Before we get into how we train these algorithms, it may make sense to give a general description of the data workflow. Effectively, we take a picture and we determine a key point on that image by eye. For instance, if we are looking to add a knee joint, we would click on the center of rotation of the knee (I’m going to write about this process in another post more comprehensively, like how we measure different body shapes and sizes, but it’s too much for here), and we would do this in hundreds of thousands of images.
With these data, we then train an algorithm to learn where that knee joint location is, without a human needing to click on it! Learning in general happens in a similar way to how humans learn. Consider a child trying to speak. The child tries to say a word, and initially, they might be incorrect. Then, the parents will correct them, and the child will try again. This process happens over and over until the child says the word correctly. This is how we train our algorithms; the algorithm guesses where the knee is (incorrectly) and we provide feedback until it gets it right!
Now in the early days, we would train these in house on some very nice computers. Our data throughput was so slow that it really didn’t matter, we could train for two weeks for each joint and never fall behind. Times have changed for the better, and now we have a huge data team that adds and corrects constantly. The point is to always improve our tracking. Moreover, we are constantly expanding that team, so we expect the “problem” to get worse.
I promise I’m not sponsored by a cloud service (Google, if you are listening, please send some compute credits!!), but really the only way we could adjust to the changing landscape of our data team was to change to a cloud compute paradigm, where we lease supercomputers to train our algorithms on the cloud. To put these in perspective, some of the models we run now would have historically taken 24 days to train, which, in practice, means they would never finish (i.e. something would always happen, like a power outage).

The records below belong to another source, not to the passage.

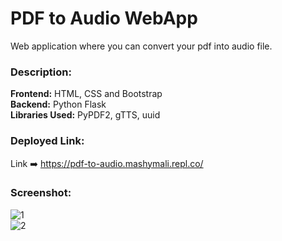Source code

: # PDF to Audio WebApp

Web application where you can convert your pdf into audio file. 

### Description:
**Frontend:** HTML, CSS and Bootstrap</br>
**Backend:** Python Flask</br>
**Libraries Used:** PyPDF2, gTTS, uuid</br>

### Deployed Link:
Link ➡️ https://pdf-to-audio.mashymali.repl.co/

### Screenshot:
![1](https://user-images.githubusercontent.com/87118384/220422380-ab9ef1a9-3b91-4202-a097-d298f490f803.PNG)
</br>
![2](https://user-images.githubusercontent.com/87118384/220422674-8ed81f24-2e07-4711-a3f8-8df305f2c15f.PNG)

After adjusting the code a little bit to be compatible on the cloud, we can run these same training sessions in about 12 hours.
Now we are actually keeping up to our data team without breaking a sweat. The other benefit is that we can run as many experiments as our wallet will allow, so we are never compromising our scientific curiosity because other more important problems are being tackled. We can actually run them all at the same time. It has also changed our relationship with our data team and developers. Now we are way more connected, and because of this compute speed increase, have come up with some other strategies that have further improved our data input speed as well as accuracy.
For us, the biggest benefit is that we can better keep up with customers' needs, further the accuracy of our product, and not be restricted by older hardware limiting our ability to innovate. As a word of caution, I’m not sure if I sleep the same when these sessions are running, because if you forget that it’s running or it times out, the bill will be a thing of nightmares. Happy computing!